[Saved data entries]
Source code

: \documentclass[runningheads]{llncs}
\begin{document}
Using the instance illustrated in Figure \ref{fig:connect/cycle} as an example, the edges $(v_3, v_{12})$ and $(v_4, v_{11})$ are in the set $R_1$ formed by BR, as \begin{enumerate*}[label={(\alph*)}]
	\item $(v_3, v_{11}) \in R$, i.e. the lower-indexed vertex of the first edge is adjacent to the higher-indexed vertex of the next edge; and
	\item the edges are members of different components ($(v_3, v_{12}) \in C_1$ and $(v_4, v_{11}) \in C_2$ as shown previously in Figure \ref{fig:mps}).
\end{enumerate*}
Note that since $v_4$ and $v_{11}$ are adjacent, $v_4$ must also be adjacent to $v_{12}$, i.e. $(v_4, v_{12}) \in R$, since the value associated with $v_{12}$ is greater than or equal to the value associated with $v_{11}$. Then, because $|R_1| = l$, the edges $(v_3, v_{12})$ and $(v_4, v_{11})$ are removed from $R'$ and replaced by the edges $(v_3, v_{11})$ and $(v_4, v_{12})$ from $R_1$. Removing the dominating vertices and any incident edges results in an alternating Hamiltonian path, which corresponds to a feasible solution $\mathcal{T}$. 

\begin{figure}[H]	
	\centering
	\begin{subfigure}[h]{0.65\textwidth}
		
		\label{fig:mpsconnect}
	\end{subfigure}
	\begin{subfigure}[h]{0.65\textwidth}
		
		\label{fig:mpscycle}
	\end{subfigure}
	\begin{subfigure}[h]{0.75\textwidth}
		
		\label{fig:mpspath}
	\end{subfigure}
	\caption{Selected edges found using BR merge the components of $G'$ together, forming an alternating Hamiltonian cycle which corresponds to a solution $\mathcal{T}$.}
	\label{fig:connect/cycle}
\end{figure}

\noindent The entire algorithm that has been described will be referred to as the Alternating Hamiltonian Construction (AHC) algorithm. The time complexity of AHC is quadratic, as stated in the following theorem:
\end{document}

*About this exercise*.
Which lines of the records hold the string "solution"? Copy each one.

*Final answer*.
Note that since $v_4$ and $v_{11}$ are adjacent, $v_4$ must also be adjacent to $v_{12}$, i.e. $(v_4, v_{12}) \in R$, since the value associated with $v_{12}$ is greater than or equal to the value associated with $v_{11}$. Then, because $|R_1| = l$, the edges $(v_3, v_{12})$ and $(v_4, v_{11})$ are removed from $R'$ and replaced by the edges $(v_3, v_{11})$ and $(v_4, v_{12})$ from $R_1$. Removing the dominating vertices and any incident edges results in an alternating Hamiltonian path, which corresponds to a feasible solution $\mathcal{T}$. 
	\caption{Selected edges found using BR merge the components of $G'$ together, forming an alternating Hamiltonian cycle which corresponds to a solution $\mathcal{T}$.}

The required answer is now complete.